Reputation: 2449
I was provided the following code sample in Java and I'm having trouble converting it to C#. How would I go about converting this so it'll work in .NET 4.5?
public static String constructOTP(final Long counter, final String key)
throws NoSuchAlgorithmException, DecoderException, InvalidKeyException
{
// setup the HMAC algorithm, setting the key to use
final Mac mac = Mac.getInstance("HmacSHA512");
// convert the key from a hex string to a byte array
final byte[] binaryKey = Hex.decodeHex(key.toCharArray());
// initialize the HMAC with a key spec created from the key
mac.init(new SecretKeySpec(binaryKey, "HmacSHA512"));
// compute the OTP using the bytes of the counter
byte[] computedOtp = mac.doFinal(
ByteBuffer.allocate(8).putLong(counter).array());
//
// increment the counter and store the new value
//
// return the value as a hex encoded string
return new String(Hex.encodeHex(computedOtp));
}
Here is the C# code that I've come up with thanks to Duncan pointing out the HMACSHA512 class, but I'm unable to verify the results match without installing java, which I can't do on this machine. Does this code match the above Java?
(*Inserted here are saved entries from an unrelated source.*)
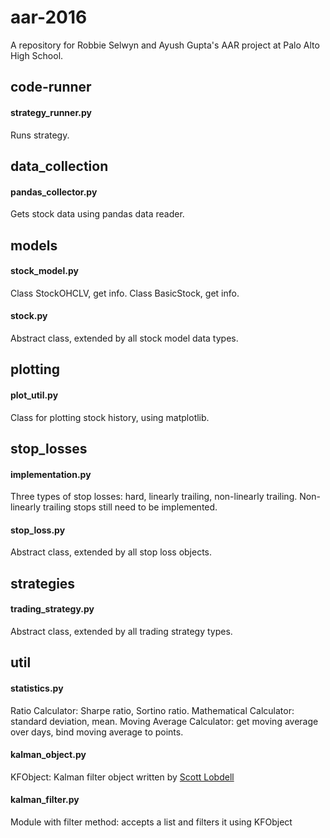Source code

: # aar-2016
A repository for Robbie Selwyn and Ayush Gupta's AAR project at Palo Alto High School.

## code-runner

#### strategy_runner.py
Runs strategy.

## data_collection
#### pandas_collector.py
Gets stock data using pandas data reader.

## models
#### stock_model.py
Class StockOHCLV, get info. Class BasicStock, get info.

#### stock.py
Abstract class, extended by all stock model data types.

## plotting
#### plot_util.py
Class for plotting stock history, using matplotlib.

## stop_losses
#### implementation.py
Three types of stop losses: hard, linearly trailing, non-linearly trailing.
Non-linearly trailing stops still need to be implemented.

#### stop_loss.py
Abstract class, extended by all stop loss objects.

## strategies
#### trading_strategy.py
Abstract class, extended by all trading strategy types.

## util
#### statistics.py
Ratio Calculator: Sharpe ratio, Sortino ratio.
Mathematical Calculator: standard deviation, mean.
Moving Average Calculator: get moving average over days, bind moving average to points.

#### kalman_object.py
KFObject: Kalman filter object written by [Scott Lobdell]

#### kalman_filter.py
Module with filter method: accepts a list and filters it using KFObject

[Scott Lobdell]: http://scottlobdell.me/2014/08/kalman-filtering-python-reading-sensor-input/
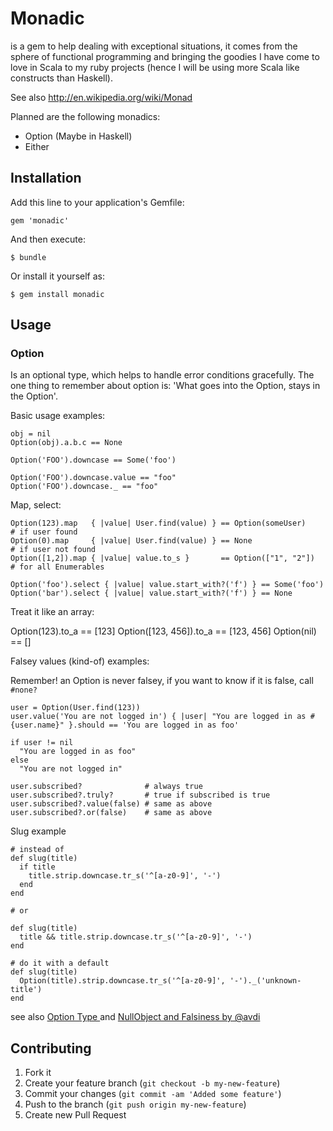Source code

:# Monadic

is a gem to help dealing with exceptional situations, it comes from the sphere of functional programming and bringing the goodies I have come to love in Scala to my ruby projects (hence I will be using more Scala like constructs than Haskell).

See also http://en.wikipedia.org/wiki/Monad

Planned are the following monadics:

- Option (Maybe in Haskell)
- Either

## Installation

Add this line to your application's Gemfile:

    gem 'monadic'

And then execute:

    $ bundle

Or install it yourself as:

    $ gem install monadic

## Usage

### Option
Is an optional type, which helps to handle error conditions gracefully. The one thing to remember about option is: 'What goes into the Option, stays in the Option'.

Basic usage examples:

    obj = nil
    Option(obj).a.b.c == None

    Option('FOO').downcase == Some('foo') 

    Option('FOO').downcase.value == "foo"
    Option('FOO').downcase._ == "foo"

Map, select:
    
    Option(123).map   { |value| User.find(value) } == Option(someUser)    # if user found
    Option(0).map     { |value| User.find(value) } == None                # if user not found
    Option([1,2]).map { |value| value.to_s }       == Option(["1", "2"])  # for all Enumerables

    Option('foo').select { |value| value.start_with?('f') } == Some('foo')
    Option('bar').select { |value| value.start_with?('f') } == None

Treat it like an array:

  Option(123).to_a         == [123]
  Option([123, 456]).to_a  == [123, 456]
  Option(nil)              == []

Falsey values (kind-of) examples:

Remember! an Option is never falsey, if you want to know if it is false, call `#none?`

    user = Option(User.find(123))
    user.value('You are not logged in') { |user| "You are logged in as #{user.name}" }.should == 'You are logged in as foo'

    if user != nil
      "You are logged in as foo"
    else
      "You are not logged in"

    user.subscribed?              # always true
    user.subscribed?.truly?       # true if subscribed is true
    user.subscribed?.value(false) # same as above
    user.subscribed?.or(false)    # same as above

Slug example

    # instead of 
    def slug(title)
      if title
        title.strip.downcase.tr_s('^[a-z0-9]', '-')
      end
    end

    # or 

    def slug(title)
      title && title.strip.downcase.tr_s('^[a-z0-9]', '-')
    end

    # do it with a default
    def slug(title)
      Option(title).strip.downcase.tr_s('^[a-z0-9]', '-')._('unknown-title')
    end


see also [Option Type ](http://devblog.avdi.org/2011/05/30/null-objects-and-falsiness/) and 
[NullObject and Falsiness by @avdi](http://devblog.avdi.org/2011/05/30/null-objects-and-falsiness/)

## Contributing

1. Fork it
2. Create your feature branch (`git checkout -b my-new-feature`)
3. Commit your changes (`git commit -am 'Added some feature'`)
4. Push to the branch (`git push origin my-new-feature`)
5. Create new Pull Request
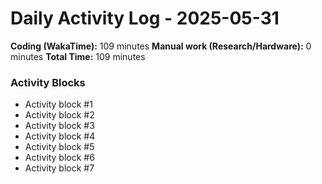 # Daily Activity Log - 2025-05-31

**Coding (WakaTime):** 109 minutes
**Manual work (Research/Hardware):** 0 minutes
**Total Time:** 109 minutes

### Activity Blocks
- Activity block #1
- Activity block #2
- Activity block #3
- Activity block #4
- Activity block #5
- Activity block #6
- Activity block #7

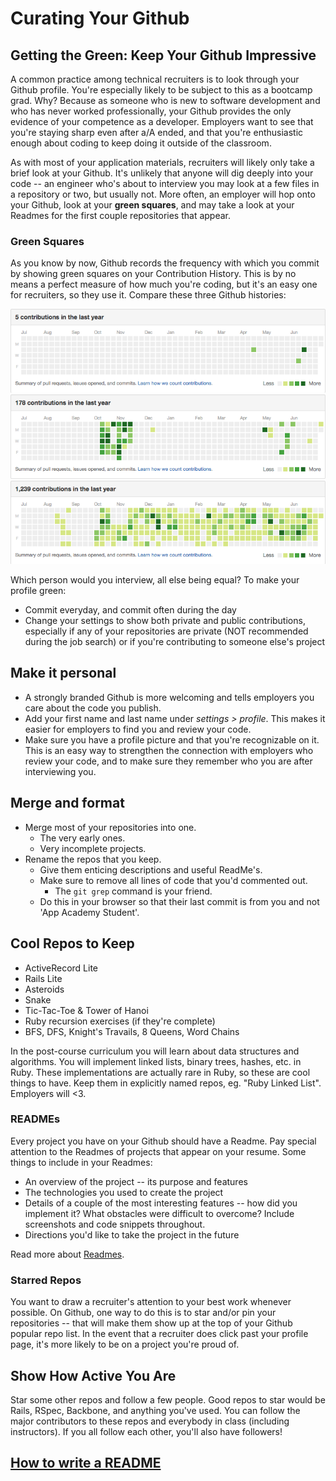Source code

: # Curating Your Github

## Getting the Green: Keep Your Github Impressive

A common practice among technical recruiters is to look through your Github profile.  You're especially likely to be subject to this as a bootcamp grad.  Why?  Because as someone who is new to software development and who has never worked professionally, your Github provides the only evidence of your competence as a developer.  Employers want to see that you're staying sharp even after a/A ended, and that you're enthusiastic enough about coding to keep doing it outside of the classroom.

As with most of your application materials, recruiters will likely only take a brief look at your Github.  It's unlikely that anyone will dig deeply into your code -- an engineer who's about to interview you may look at a few files in a repository or two, but usually not.  More often, an employer will hop onto your Github, look at your **green squares**, and may take a look at your Readmes for the first couple repositories that appear.  

### Green Squares

As you know by now, Github records the frequency with which you commit by showing green squares on your Contribution History.  This is by no means a perfect measure of how much you're coding, but it's an easy one for recruiters, so they use it.  Compare these three Github histories:

![Sparse green squares](green_squares2.png)
![Medium sparsity green squares](green_squares3.png)
![Frequent contributer green squares](green_squares1.png)

Which person would you interview, all else being equal?  To make your profile green:
- Commit everyday, and commit often during the day
- Change your settings to show both private and public contributions, especially if any of your repositories are private (NOT recommended during the job search) or if you're contributing to someone else's project

## Make it personal
* A strongly branded Github is more welcoming and tells employers you
  care about the code you publish.    
* Add your first name and last name under *settings > profile*. This
  makes it easier for employers to find you and review your code.    
* Make sure you have a profile picture and that you're recognizable on
  it. This is an easy way to strengthen the connection with employers who review your code, and to make sure they remember who you are after interviewing you.

## Merge and format
* Merge most of your repositories into one.
    * The very early ones.
    * Very incomplete projects.
* Rename the repos that you keep.
    * Give them enticing descriptions and useful ReadMe's.
    * Make sure to remove all lines of code that you'd commented out.
      * The `git grep` command is your friend.
    * Do this in your browser so that their last commit is from you and not 'App Academy Student'.

## Cool Repos to Keep
* ActiveRecord Lite
* Rails Lite
* Asteroids
* Snake
* Tic-Tac-Toe & Tower of Hanoi
* Ruby recursion exercises (if they're complete)
* BFS, DFS, Knight's Travails, 8 Queens, Word Chains

In the post-course curriculum you will learn about data structures and algorithms.
You will implement linked lists, binary trees, hashes, etc. in Ruby.
These implementations are actually rare in Ruby, so these are cool things to have.
Keep them in explicitly named repos, eg. "Ruby Linked List". Employers will <3.

### READMEs

Every project you have on your Github should have a Readme.  Pay special attention to the Readmes of projects that appear on your resume.  Some things to include in your Readmes:

- An overview of the project -- its purpose and features
- The technologies you used to create the project
- Details of a couple of the most interesting features -- how did you implement it?  What obstacles were difficult to overcome?  Include screenshots and code snippets throughout.
- Directions you'd like to take the project in the future

Read more about [Readmes][readme].

### Starred Repos

You want to draw a recruiter's attention to your best work whenever possible.  On Github, one way to do this is to star and/or pin your repositories -- that will make them show up at the top of your Github popular repo list.  In the event that a recruiter does click past your profile page, it's more likely to be on a project you're proud of.  

## Show How Active You Are

Star some other repos and follow a few people. Good repos to star would be Rails,
RSpec, Backbone, and anything you've used. You can follow the major contributors
to these repos and everybody in class (including instructors). If you all follow
each other, you'll also have followers!

## [How to write a README][readme]

[readme]: ../../projects/example-readmes.md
public string ConstructOTP(long counter, string key)
{
var mac = new HMACSHA512(ConvertHexStringToByteArray(key));
var buffer = BitConverter.GetBytes(counter);
Array.Resize(ref buffer, 8);
var computedOtp = mac.ComputeHash(buffer);
var hex = new StringBuilder(computedOtp.Length * 2);
foreach (var b in computedOtp)
hex.AppendFormat("{0:x2", b);
return hex.ToString();
}
Upvotes: 1
Views: 4118
Reputation: 69389
A SecretKeySpec
is used to convert binary input into something that is recognised by Java security providers as a key. It does little more than decorate the bytes with a little post-it note saying "Pssst, it's an HmacSHA512 key...".
You can basically ignore it as a Java-ism. For your .NET code, you just need to find a way of declaring what the HMAC key is. Looking at the HMACSHA512
class, this seems quite straight-forward. There is a constructor that takes a byte array containing your key value.